No. They are an attempt to isolate two "underlay" networks similar to having two separate VPC's in amazon or two different locations. It's an attempt to emulate two different networks which can be bridged using the OpenZiti overlay. So there are two sites, red and blue and "the internet" is represented as "red+blue" (purple). It's imperfect, but that's the idea...
Yes. The edge router in the blue network (as it comes from the compose file), would not be able to send traffic to a node in the red network via the 'underlay', it can only do that via the overlay. That's exactly what it implies. It's not ONLY via that router - no. Using the overlay traffic could go from:
blue network client -> ziti-private-blue (blue network) -> ziti-edge-rotuer (internet/purple network) -> ziti-private-red (red network) -> red network server.
But really, it's up to 'the fabric' to route that traffic. It MIGHT go through the ziti-fabric-router-br
, it might not! That's the beauty of the fabric, it figures out the best path.
security policies in the form of "edge router policies" and "service edge router policies"? Certainly. Any other policies and I'm not entirely sure I understand the question.

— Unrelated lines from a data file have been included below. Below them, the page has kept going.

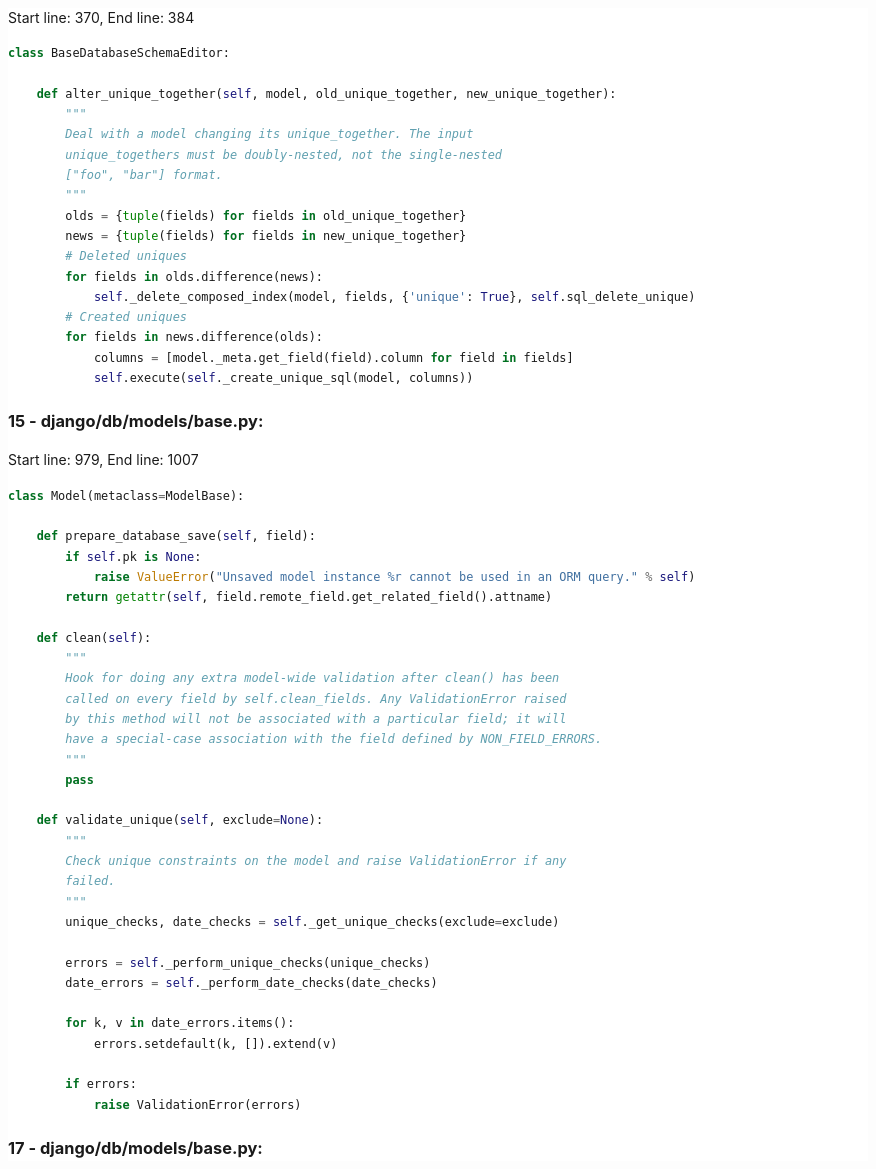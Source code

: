 Start line: 370, End line: 384

```python
class BaseDatabaseSchemaEditor:

    def alter_unique_together(self, model, old_unique_together, new_unique_together):
        """
        Deal with a model changing its unique_together. The input
        unique_togethers must be doubly-nested, not the single-nested
        ["foo", "bar"] format.
        """
        olds = {tuple(fields) for fields in old_unique_together}
        news = {tuple(fields) for fields in new_unique_together}
        # Deleted uniques
        for fields in olds.difference(news):
            self._delete_composed_index(model, fields, {'unique': True}, self.sql_delete_unique)
        # Created uniques
        for fields in news.difference(olds):
            columns = [model._meta.get_field(field).column for field in fields]
            self.execute(self._create_unique_sql(model, columns))
```
### 15 - django/db/models/base.py:

Start line: 979, End line: 1007

```python
class Model(metaclass=ModelBase):

    def prepare_database_save(self, field):
        if self.pk is None:
            raise ValueError("Unsaved model instance %r cannot be used in an ORM query." % self)
        return getattr(self, field.remote_field.get_related_field().attname)

    def clean(self):
        """
        Hook for doing any extra model-wide validation after clean() has been
        called on every field by self.clean_fields. Any ValidationError raised
        by this method will not be associated with a particular field; it will
        have a special-case association with the field defined by NON_FIELD_ERRORS.
        """
        pass

    def validate_unique(self, exclude=None):
        """
        Check unique constraints on the model and raise ValidationError if any
        failed.
        """
        unique_checks, date_checks = self._get_unique_checks(exclude=exclude)

        errors = self._perform_unique_checks(unique_checks)
        date_errors = self._perform_date_checks(date_checks)

        for k, v in date_errors.items():
            errors.setdefault(k, []).extend(v)

        if errors:
            raise ValidationError(errors)
```
### 17 - django/db/models/base.py:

I strongly suggest you only deploy edge routers. You can decide if those edge routers are transit only (ie they don't accept edge connections). There's no downside imo to deployijng edge routers exclusively and I'd recommend you just do that.
Edge routers can be tunneler-enabled. In that case they are tunnelers on their own. The quickstart always deploys them in "host" mode, meaning they are only for offload from the fabric but the edge routers also support a "tproxy" mode if you want to have the same sort of intercept capabilities as a normal tunneler. I'd say "usually" that's not how I've seen people deploy. For "intercept" type functionality it's usually easier/better to deploy one of the ziti-edge-tunneler
-based tunnelers. Ziti Desktop Edge for Mac/Windows/linux.

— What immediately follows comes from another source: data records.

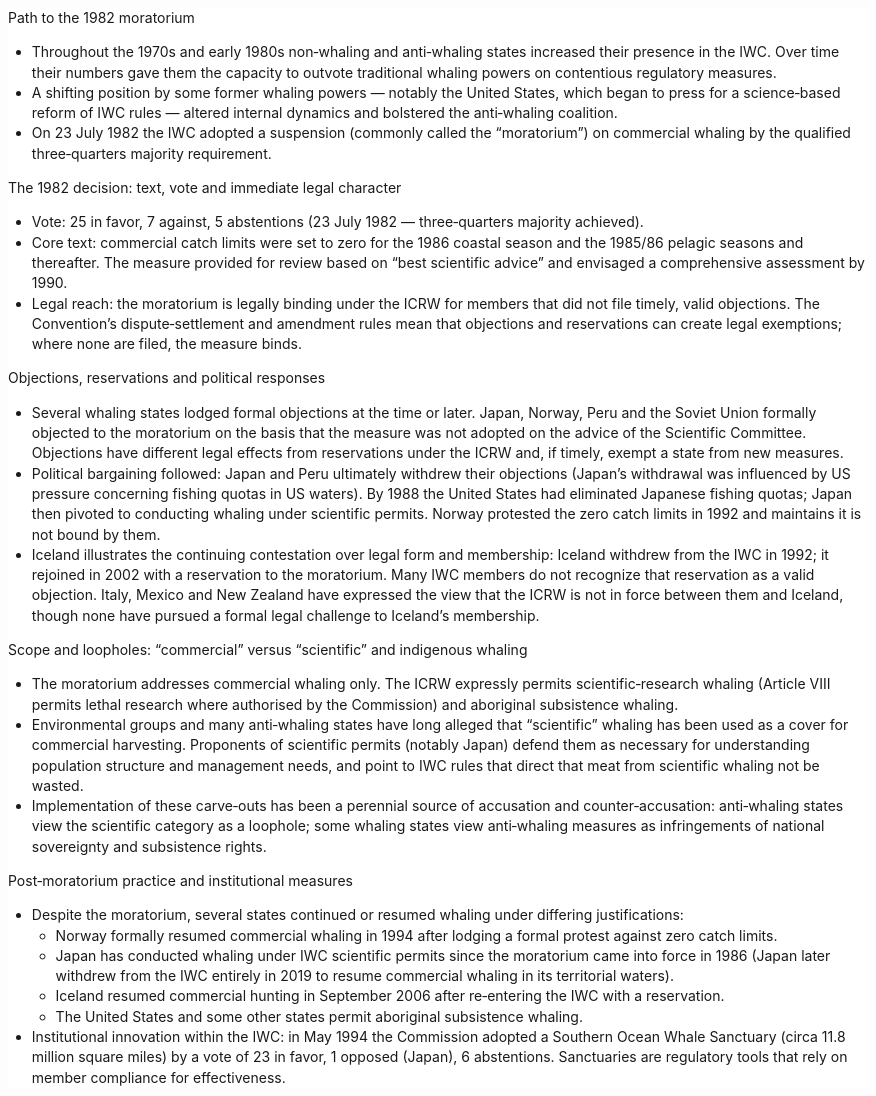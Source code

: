 Path to the 1982 moratorium
- Throughout the 1970s and early 1980s non‑whaling and anti‑whaling states increased their presence in the IWC. Over time their numbers gave them the capacity to outvote traditional whaling powers on contentious regulatory measures.
- A shifting position by some former whaling powers — notably the United States, which began to press for a science‑based reform of IWC rules — altered internal dynamics and bolstered the anti‑whaling coalition.
- On 23 July 1982 the IWC adopted a suspension (commonly called the “moratorium”) on commercial whaling by the qualified three‑quarters majority requirement.

The 1982 decision: text, vote and immediate legal character
- Vote: 25 in favor, 7 against, 5 abstentions (23 July 1982 — three‑quarters majority achieved).
- Core text: commercial catch limits were set to zero for the 1986 coastal season and the 1985/86 pelagic seasons and thereafter. The measure provided for review based on “best scientific advice” and envisaged a comprehensive assessment by 1990.
- Legal reach: the moratorium is legally binding under the ICRW for members that did not file timely, valid objections. The Convention’s dispute‑settlement and amendment rules mean that objections and reservations can create legal exemptions; where none are filed, the measure binds.

Objections, reservations and political responses
- Several whaling states lodged formal objections at the time or later. Japan, Norway, Peru and the Soviet Union formally objected to the moratorium on the basis that the measure was not adopted on the advice of the Scientific Committee. Objections have different legal effects from reservations under the ICRW and, if timely, exempt a state from new measures.
- Political bargaining followed: Japan and Peru ultimately withdrew their objections (Japan’s withdrawal was influenced by US pressure concerning fishing quotas in US waters). By 1988 the United States had eliminated Japanese fishing quotas; Japan then pivoted to conducting whaling under scientific permits. Norway protested the zero catch limits in 1992 and maintains it is not bound by them.
- Iceland illustrates the continuing contestation over legal form and membership: Iceland withdrew from the IWC in 1992; it rejoined in 2002 with a reservation to the moratorium. Many IWC members do not recognize that reservation as a valid objection. Italy, Mexico and New Zealand have expressed the view that the ICRW is not in force between them and Iceland, though none have pursued a formal legal challenge to Iceland’s membership.

Scope and loopholes: “commercial” versus “scientific” and indigenous whaling
- The moratorium addresses commercial whaling only. The ICRW expressly permits scientific‑research whaling (Article VIII permits lethal research where authorised by the Commission) and aboriginal subsistence whaling.
- Environmental groups and many anti‑whaling states have long alleged that “scientific” whaling has been used as a cover for commercial harvesting. Proponents of scientific permits (notably Japan) defend them as necessary for understanding population structure and management needs, and point to IWC rules that direct that meat from scientific whaling not be wasted.
- Implementation of these carve‑outs has been a perennial source of accusation and counter‑accusation: anti‑whaling states view the scientific category as a loophole; some whaling states view anti‑whaling measures as infringements of national sovereignty and subsistence rights.

Post‑moratorium practice and institutional measures
- Despite the moratorium, several states continued or resumed whaling under differing justifications:
  - Norway formally resumed commercial whaling in 1994 after lodging a formal protest against zero catch limits.
  - Japan has conducted whaling under IWC scientific permits since the moratorium came into force in 1986 (Japan later withdrew from the IWC entirely in 2019 to resume commercial whaling in its territorial waters).
  - Iceland resumed commercial hunting in September 2006 after re‑entering the IWC with a reservation.
  - The United States and some other states permit aboriginal subsistence whaling.
- Institutional innovation within the IWC: in May 1994 the Commission adopted a Southern Ocean Whale Sanctuary (circa 11.8 million square miles) by a vote of 23 in favor, 1 opposed (Japan), 6 abstentions. Sanctuaries are regulatory tools that rely on member compliance for effectiveness.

This is how OpenZiti accomplishes the "intercepting" functionality. So if you have a tunneler running, yes you'll see those routes. The controller doesn't have a tunneler running so you won't see them there, and as mentioned above, usually people deploy edge routers with "host" mode enabled which doesn't need routes. (also though tproxy mode would end up using IP tables anyway, I think)
Hope that helps and makes sense. If not, let us know!